Posted at 8:44 PM, Dec 08, 2020
and last updated 2020-12-08 22:21:18-05

NORFOLK, Va. - Virginia Governor Ralph Northam is heading into the new year supporting legalizing adult-use marijuana in the state.

Last month, Northam released a reportdetailing the impact of marijuana legalization in Virginia.

According to state officials, the Virginia Marijuana Work Group worked closely with government officials from states, including Illinois and Washington.

Virginia Secretary of Agriculture and Forestry Bettina Ring said the Commonwealth has had fiscal, structural and equity conversations with other states.

A spokesperson for the state of Illinois told News 3 Gov. J.B. Pritzker's administration has had conversations with Northam’s team. Some of the conversations have focused on detailing Illinois’ equity-centric cannabis legalization law, establishing a regulatory association and general data sharing.

Rick Garza, Director of the Washington State Liquor and Cannabis Board, said people with his agency also talked with Virginia officials about legalization.

“How did you set up your system? How's it organized?” Garza said regarding the conversations. “We have licensing staff, we have enforcement staff, we have staff in finance that collects the taxes and fee - how were those systems set up? What's the proper rate of taxation?”

Washington was of the first to legalize adult-use cannabis in 2012, and retail stores opened in 2014.

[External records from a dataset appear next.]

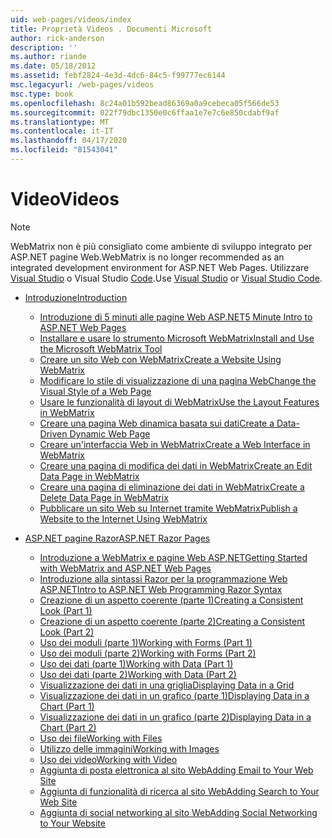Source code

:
 ```yaml
---
uid: web-pages/videos/index
title: Proprietà Videos . Documenti Microsoft
author: rick-anderson
description: ''
ms.author: riande
ms.date: 05/18/2012
ms.assetid: febf2824-4e3d-4dc6-84c5-f99777ec6144
msc.legacyurl: /web-pages/videos
msc.type: book
ms.openlocfilehash: 8c24a01b592bead86369a0a9cebeca05f566de53
ms.sourcegitcommit: 022f79dbc1350e0c6ffaa1e7e7c6e850cdabf9af
ms.translationtype: MT
ms.contentlocale: it-IT
ms.lasthandoff: 04/17/2020
ms.locfileid: "81543041"
---
```

# <a name="videos"></a><span data-ttu-id="b7423-102">Video</span><span class="sxs-lookup"><span data-stu-id="b7423-102">Videos</span></span>

> [!NOTE] 
> <span data-ttu-id="b7423-103">WebMatrix non è più consigliato come ambiente di sviluppo integrato per ASP.NET pagine Web.</span><span class="sxs-lookup"><span data-stu-id="b7423-103">WebMatrix is no longer recommended as an integrated development environment for ASP.NET Web Pages.</span></span> <span data-ttu-id="b7423-104">Utilizzare [Visual Studio](xref:web-pages/overview/getting-started/program-asp-net-web-pages-in-visual-studio) o Visual Studio [Code](https://code.visualstudio.com/).</span><span class="sxs-lookup"><span data-stu-id="b7423-104">Use [Visual Studio](xref:web-pages/overview/getting-started/program-asp-net-web-pages-in-visual-studio) or [Visual Studio Code](https://code.visualstudio.com/).</span></span>

- [<span data-ttu-id="b7423-105">Introduzione</span><span class="sxs-lookup"><span data-stu-id="b7423-105">Introduction</span></span>](introduction/index.md)

    - [<span data-ttu-id="b7423-106">Introduzione di 5 minuti alle pagine Web ASP.NET</span><span class="sxs-lookup"><span data-stu-id="b7423-106">5 Minute Intro to ASP.NET Web Pages</span></span>](introduction/5-minute-introduction-to-aspnet-web-pages.md)
    - [<span data-ttu-id="b7423-107">Installare e usare lo strumento Microsoft WebMatrix</span><span class="sxs-lookup"><span data-stu-id="b7423-107">Install and Use the Microsoft WebMatrix Tool</span></span>](introduction/install-and-use-the-microsoft-webmatrix-tool.md)
    - [<span data-ttu-id="b7423-108">Creare un sito Web con WebMatrix</span><span class="sxs-lookup"><span data-stu-id="b7423-108">Create a Website Using WebMatrix</span></span>](introduction/create-a-website-using-webmatrix.md)
    - [<span data-ttu-id="b7423-109">Modificare lo stile di visualizzazione di una pagina Web</span><span class="sxs-lookup"><span data-stu-id="b7423-109">Change the Visual Style of a Web Page</span></span>](introduction/change-the-visual-style-of-a-web-page.md)
    - [<span data-ttu-id="b7423-110">Usare le funzionalità di layout di WebMatrix</span><span class="sxs-lookup"><span data-stu-id="b7423-110">Use the Layout Features in WebMatrix</span></span>](introduction/use-the-layout-features-in-webmatrix.md)
    - [<span data-ttu-id="b7423-111">Creare una pagina Web dinamica basata sui dati</span><span class="sxs-lookup"><span data-stu-id="b7423-111">Create a Data-Driven Dynamic Web Page</span></span>](introduction/create-a-data-driven-dynamic-web-page.md)
    - [<span data-ttu-id="b7423-112">Creare un'interfaccia Web in WebMatrix</span><span class="sxs-lookup"><span data-stu-id="b7423-112">Create a Web Interface in WebMatrix</span></span>](introduction/create-a-web-interface-in-webmatrix.md)
    - [<span data-ttu-id="b7423-113">Creare una pagina di modifica dei dati in WebMatrix</span><span class="sxs-lookup"><span data-stu-id="b7423-113">Create an Edit Data Page in WebMatrix</span></span>](introduction/create-an-edit-data-page-in-webmatrix.md)
    - [<span data-ttu-id="b7423-114">Creare una pagina di eliminazione dei dati in WebMatrix</span><span class="sxs-lookup"><span data-stu-id="b7423-114">Create a Delete Data Page in WebMatrix</span></span>](introduction/create-a-delete-data-page-in-webmatrix.md)
    - [<span data-ttu-id="b7423-115">Pubblicare un sito Web su Internet tramite WebMatrix</span><span class="sxs-lookup"><span data-stu-id="b7423-115">Publish a Website to the Internet Using WebMatrix</span></span>](introduction/publish-a-website-to-the-internet-using-webmatrix.md)
- [<span data-ttu-id="b7423-116">ASP.NET pagine Razor</span><span class="sxs-lookup"><span data-stu-id="b7423-116">ASP.NET Razor Pages</span></span>](aspnet-razor-pages/index.md)

    - [<span data-ttu-id="b7423-117">Introduzione a WebMatrix e pagine Web ASP.NET</span><span class="sxs-lookup"><span data-stu-id="b7423-117">Getting Started with WebMatrix and ASP.NET Web Pages</span></span>](aspnet-razor-pages/getting-started-with-webmatrix-and-aspnet-web-pages.md)
    - [<span data-ttu-id="b7423-118">Introduzione alla sintassi Razor per la programmazione Web ASP.NET</span><span class="sxs-lookup"><span data-stu-id="b7423-118">Intro to ASP.NET Web Programming Razor Syntax</span></span>](aspnet-razor-pages/introduction-to-aspnet-web-programming-using-the-razor-syntax.md)
    - [<span data-ttu-id="b7423-119">Creazione di un aspetto coerente (parte 1)</span><span class="sxs-lookup"><span data-stu-id="b7423-119">Creating a Consistent Look (Part 1)</span></span>](aspnet-razor-pages/creating-a-consistent-look-part-1.md)
    - [<span data-ttu-id="b7423-120">Creazione di un aspetto coerente (parte 2)</span><span class="sxs-lookup"><span data-stu-id="b7423-120">Creating a Consistent Look (Part 2)</span></span>](aspnet-razor-pages/creating-a-consistent-look-part-2.md)
    - [<span data-ttu-id="b7423-121">Uso dei moduli (parte 1)</span><span class="sxs-lookup"><span data-stu-id="b7423-121">Working with Forms (Part 1)</span></span>](aspnet-razor-pages/working-with-forms-part-1.md)
    - [<span data-ttu-id="b7423-122">Uso dei moduli (parte 2)</span><span class="sxs-lookup"><span data-stu-id="b7423-122">Working with Forms (Part 2)</span></span>](aspnet-razor-pages/working-with-forms-part-2.md)
    - [<span data-ttu-id="b7423-123">Uso dei dati (parte 1)</span><span class="sxs-lookup"><span data-stu-id="b7423-123">Working with Data (Part 1)</span></span>](aspnet-razor-pages/working-with-data-part-1.md)
    - [<span data-ttu-id="b7423-124">Uso dei dati (parte 2)</span><span class="sxs-lookup"><span data-stu-id="b7423-124">Working with Data (Part 2)</span></span>](aspnet-razor-pages/working-with-data-part-2.md)
    - [<span data-ttu-id="b7423-125">Visualizzazione dei dati in una griglia</span><span class="sxs-lookup"><span data-stu-id="b7423-125">Displaying Data in a Grid</span></span>](aspnet-razor-pages/displaying-data-in-a-grid.md)
    - [<span data-ttu-id="b7423-126">Visualizzazione dei dati in un grafico (parte 1)</span><span class="sxs-lookup"><span data-stu-id="b7423-126">Displaying Data in a Chart (Part 1)</span></span>](aspnet-razor-pages/displaying-data-in-a-chart-part-1.md)
    - [<span data-ttu-id="b7423-127">Visualizzazione dei dati in un grafico (parte 2)</span><span class="sxs-lookup"><span data-stu-id="b7423-127">Displaying Data in a Chart (Part 2)</span></span>](aspnet-razor-pages/displaying-data-in-a-chart-part-2.md)
    - [<span data-ttu-id="b7423-128">Uso dei file</span><span class="sxs-lookup"><span data-stu-id="b7423-128">Working with Files</span></span>](aspnet-razor-pages/working-with-files.md)
    - [<span data-ttu-id="b7423-129">Utilizzo delle immagini</span><span class="sxs-lookup"><span data-stu-id="b7423-129">Working with Images</span></span>](aspnet-razor-pages/working-with-images.md)
    - [<span data-ttu-id="b7423-130">Uso dei video</span><span class="sxs-lookup"><span data-stu-id="b7423-130">Working with Video</span></span>](aspnet-razor-pages/working-with-video.md)
    - [<span data-ttu-id="b7423-131">Aggiunta di posta elettronica al sito Web</span><span class="sxs-lookup"><span data-stu-id="b7423-131">Adding Email to Your Web Site</span></span>](aspnet-razor-pages/adding-email-to-your-web-site.md)
    - [<span data-ttu-id="b7423-132">Aggiunta di funzionalità di ricerca al sito Web</span><span class="sxs-lookup"><span data-stu-id="b7423-132">Adding Search to Your Web Site</span></span>](aspnet-razor-pages/adding-search-to-your-web-site.md)
    - [<span data-ttu-id="b7423-133">Aggiunta di social networking al sito Web</span><span class="sxs-lookup"><span data-stu-id="b7423-133">Adding Social Networking to Your Website</span></span>](aspnet-razor-pages/adding-social-networking-to-your-website.md)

“One of the things that Virginia will have is the ability to look at what the other states did. What's the playbook?” he said. “We didn't have one in Colorado and Washington.”

Garza said the move to legalize adult-use marijuana in Washington has been a money maker for the state.

“It has brought in over $1 billion in revenue to the state,” Garza said. “Half of the funds generated fund our state Medicare program, so they actually provide healthcare for low-income [people] and people who need assistance with healthcare. Some of it goes to our universities for research. A big chunk of it goes to the Department of Health to fund prevention programs and messages to deter youth use of cannabis.”

He said there have been challenges for businesses when it comes to banking.

“We were fortunate in Washington to get our state credit unions and state banks to bank this industry,” he said. “When you think about going from an illicit industry to a legal industry, you've got to have an ability to track the money. Banking allows that to happen.”

Garza added they also continue to work with law enforcement and public health officials to understand and address any impacts related to cannabis.

He said one tip for Virginia on legalization is everyone involved being at the table.

“It's important that you take the time to set up the system correctly, making sure that everyone has had an opportunity to provide input to the state as far as its citizens, and the groups that care about this,” Garza said.